Lorsque Delly Sesanga élève la voix pour dénoncer le virage tardif du président Félix Tshisekedi, il ne s’agit pas d’une sortie opportuniste, mais d’un rappel cinglant : ceux qui plaidaient hier pour une approche diplomatique lucide, face à un conflit aux racines structurelles profondes, ont été marginalisés, vilipendés, voire punis.
Fortunat Biselele en a fait l’amère expérience, jeté en prison pour avoir simplement évoqué la nécessité d’un dialogue avec le Président Kagame.
Vital Kamerhe a, quant à lui, payé un lourd tribut politique pour avoir soutenu la même orientation, perdant son poste et subissant de virulentes attaques au sein même de la majorité présidentielle.
Nombreux sont également les opposants qui, pour avoir osé défendre cette voie de raison, ont dû s’exiler, rejetés par une opinion chauffée à blanc par un discours nationaliste martial.
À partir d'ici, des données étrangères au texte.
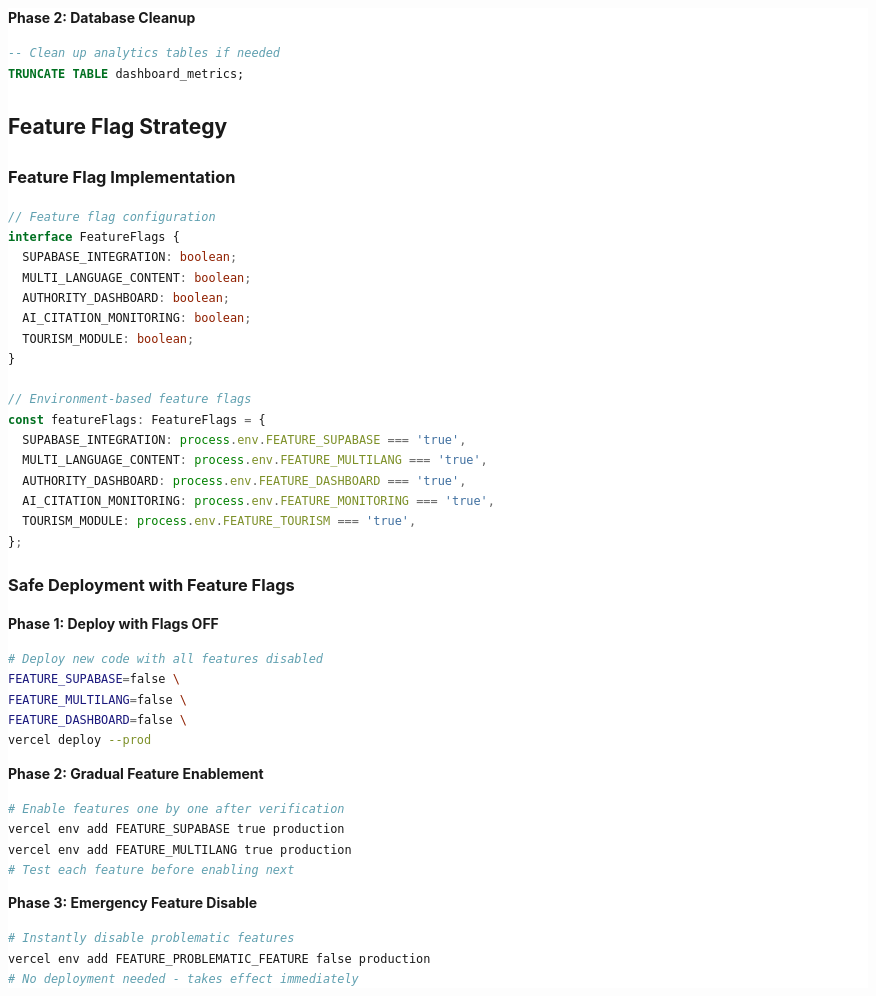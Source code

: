 **Phase 2: Database Cleanup**
```sql
-- Clean up analytics tables if needed
TRUNCATE TABLE dashboard_metrics;
```

## Feature Flag Strategy

### Feature Flag Implementation

```typescript
// Feature flag configuration
interface FeatureFlags {
  SUPABASE_INTEGRATION: boolean;
  MULTI_LANGUAGE_CONTENT: boolean;
  AUTHORITY_DASHBOARD: boolean;
  AI_CITATION_MONITORING: boolean;
  TOURISM_MODULE: boolean;
}

// Environment-based feature flags
const featureFlags: FeatureFlags = {
  SUPABASE_INTEGRATION: process.env.FEATURE_SUPABASE === 'true',
  MULTI_LANGUAGE_CONTENT: process.env.FEATURE_MULTILANG === 'true',
  AUTHORITY_DASHBOARD: process.env.FEATURE_DASHBOARD === 'true',
  AI_CITATION_MONITORING: process.env.FEATURE_MONITORING === 'true',
  TOURISM_MODULE: process.env.FEATURE_TOURISM === 'true',
};
```

### Safe Deployment with Feature Flags

**Phase 1: Deploy with Flags OFF**
```bash
# Deploy new code with all features disabled
FEATURE_SUPABASE=false \
FEATURE_MULTILANG=false \
FEATURE_DASHBOARD=false \
vercel deploy --prod
```

**Phase 2: Gradual Feature Enablement**
```bash
# Enable features one by one after verification
vercel env add FEATURE_SUPABASE true production
vercel env add FEATURE_MULTILANG true production
# Test each feature before enabling next
```

**Phase 3: Emergency Feature Disable**
```bash
# Instantly disable problematic features
vercel env add FEATURE_PROBLEMATIC_FEATURE false production
# No deployment needed - takes effect immediately
```
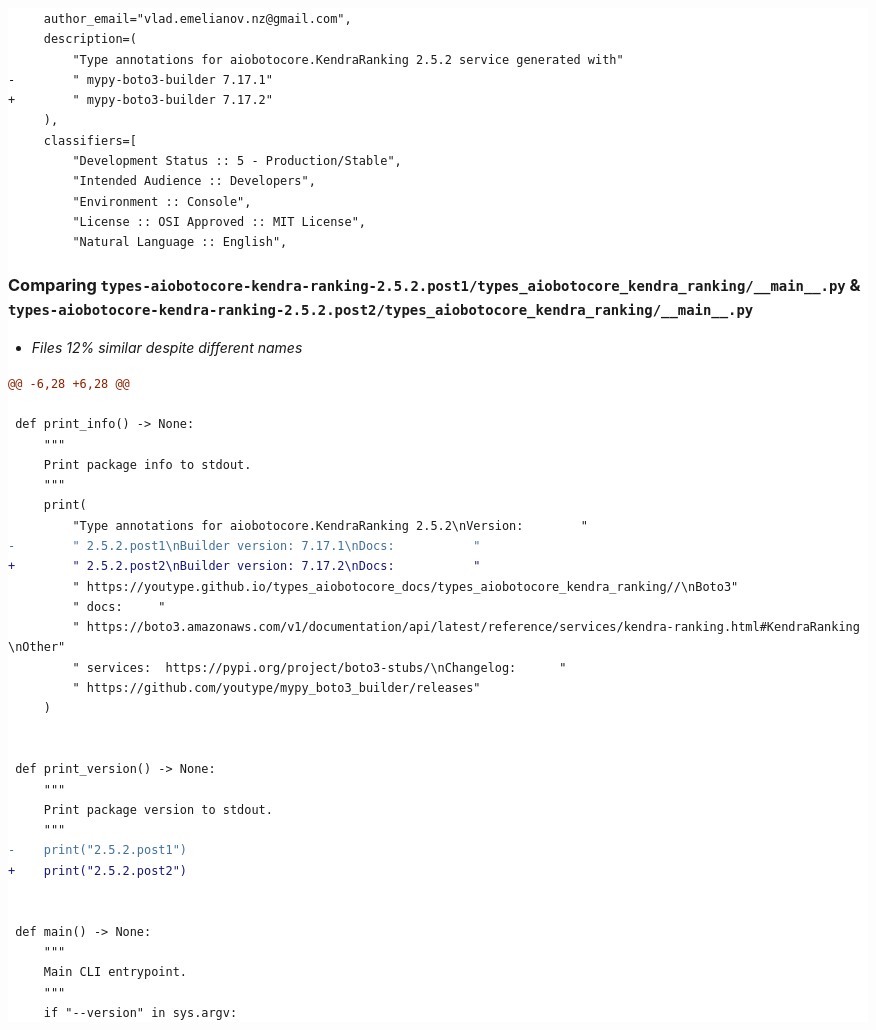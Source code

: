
 ```
     author_email="vlad.emelianov.nz@gmail.com",
     description=(
         "Type annotations for aiobotocore.KendraRanking 2.5.2 service generated with"
-        " mypy-boto3-builder 7.17.1"
+        " mypy-boto3-builder 7.17.2"
     ),
     classifiers=[
         "Development Status :: 5 - Production/Stable",
         "Intended Audience :: Developers",
         "Environment :: Console",
         "License :: OSI Approved :: MIT License",
         "Natural Language :: English",
```

### Comparing `types-aiobotocore-kendra-ranking-2.5.2.post1/types_aiobotocore_kendra_ranking/__main__.py` & `types-aiobotocore-kendra-ranking-2.5.2.post2/types_aiobotocore_kendra_ranking/__main__.py`

 * *Files 12% similar despite different names*

```diff
@@ -6,28 +6,28 @@
 
 def print_info() -> None:
     """
     Print package info to stdout.
     """
     print(
         "Type annotations for aiobotocore.KendraRanking 2.5.2\nVersion:        "
-        " 2.5.2.post1\nBuilder version: 7.17.1\nDocs:           "
+        " 2.5.2.post2\nBuilder version: 7.17.2\nDocs:           "
         " https://youtype.github.io/types_aiobotocore_docs/types_aiobotocore_kendra_ranking//\nBoto3"
         " docs:     "
         " https://boto3.amazonaws.com/v1/documentation/api/latest/reference/services/kendra-ranking.html#KendraRanking\nOther"
         " services:  https://pypi.org/project/boto3-stubs/\nChangelog:      "
         " https://github.com/youtype/mypy_boto3_builder/releases"
     )
 
 
 def print_version() -> None:
     """
     Print package version to stdout.
     """
-    print("2.5.2.post1")
+    print("2.5.2.post2")
 
 
 def main() -> None:
     """
     Main CLI entrypoint.
     """
     if "--version" in sys.argv:
```
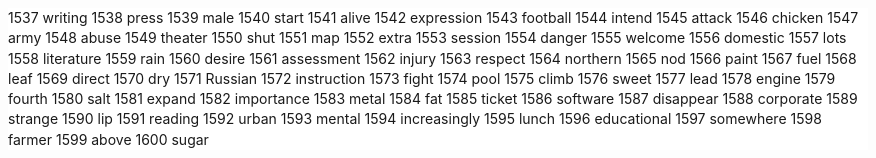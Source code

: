 1537 writing
1538 press
1539 male
1540 start
1541 alive
1542 expression
1543 football
1544 intend
1545 attack
1546 chicken
1547 army
1548 abuse
1549 theater
1550 shut
1551 map
1552 extra
1553 session
1554 danger
1555 welcome
1556 domestic
1557 lots
1558 literature
1559 rain
1560 desire
1561 assessment
1562 injury
1563 respect
1564 northern
1565 nod
1566 paint
1567 fuel
1568 leaf
1569 direct
1570 dry
1571 Russian
1572 instruction
1573 fight
1574 pool
1575 climb
1576 sweet
1577 lead
1578 engine
1579 fourth
1580 salt
1581 expand
1582 importance
1583 metal
1584 fat
1585 ticket
1586 software
1587 disappear
1588 corporate
1589 strange
1590 lip
1591 reading
1592 urban
1593 mental
1594 increasingly
1595 lunch
1596 educational
1597 somewhere
1598 farmer
1599 above
1600 sugar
Les évêques catholiques, porteurs d’un appel courageux à un dialogue inclusif, ont été vilipendés comme de prétendus “politiciens en soutanes”, trahissant ainsi une société politique plus encline à la surenchère qu’à la lucidité.
Et pourtant, aujourd’hui, ironie tragique de l’histoire, c’est ce même Président Tshisekedi qui, après des menaces publiques de renverser le pouvoir rwandais, tend la main à Kigali et évoque la paix. Cette volte-face, tardive mais inévitable, n’efface pas les dégâts accumulés : des années perdues dans une stratégie militaire illusoire, des ressources colossales dilapidées, des vies humaines brisées, et une crédibilité internationale érodée.
La vérité, qu’on l’admette ou non, est que la voie militaire n’a jamais été une option réaliste pour résoudre une crise dont les racines plongent dans les défaillances internes de l’État congolais : armée en déshérence, gouvernance fragmentée, institutions vacillantes, société polarisée.
Ceux qui l’avaient compris tôt n’étaient pas des faibles ni des traîtres : ils étaient, tout simplement, en avance sur leur temps.
Ce moment politique pose une question cruciale : la reconnaissance de ces voix marginalisées s’accompagnera-t-elle d’une réhabilitation morale et politique ? Ou bien le pouvoir se contentera-t-il d’effacer discrètement l’échec de la surenchère en se drapant dans la toge du pragmatisme tardif ?
La grandeur d’un État se mesure à sa capacité de reconnaître, avec humilité, ceux qui ont vu clair avant les autres, non à écraser ceux qui ont osé penser autrement.
Le retour au dialogue n’est pas une victoire politique : c’est une reddition à la réalité. Mais cette reddition peut devenir un tournant historique si elle s’accompagne d’un véritable examen de conscience national.
L’heure est grave et il serait tragique de la dilapider dans des manœuvres de façade. Car les pertes, déjà considérables, ne sauraient se payer une seconde fois au prix du sang et de l’aveuglement.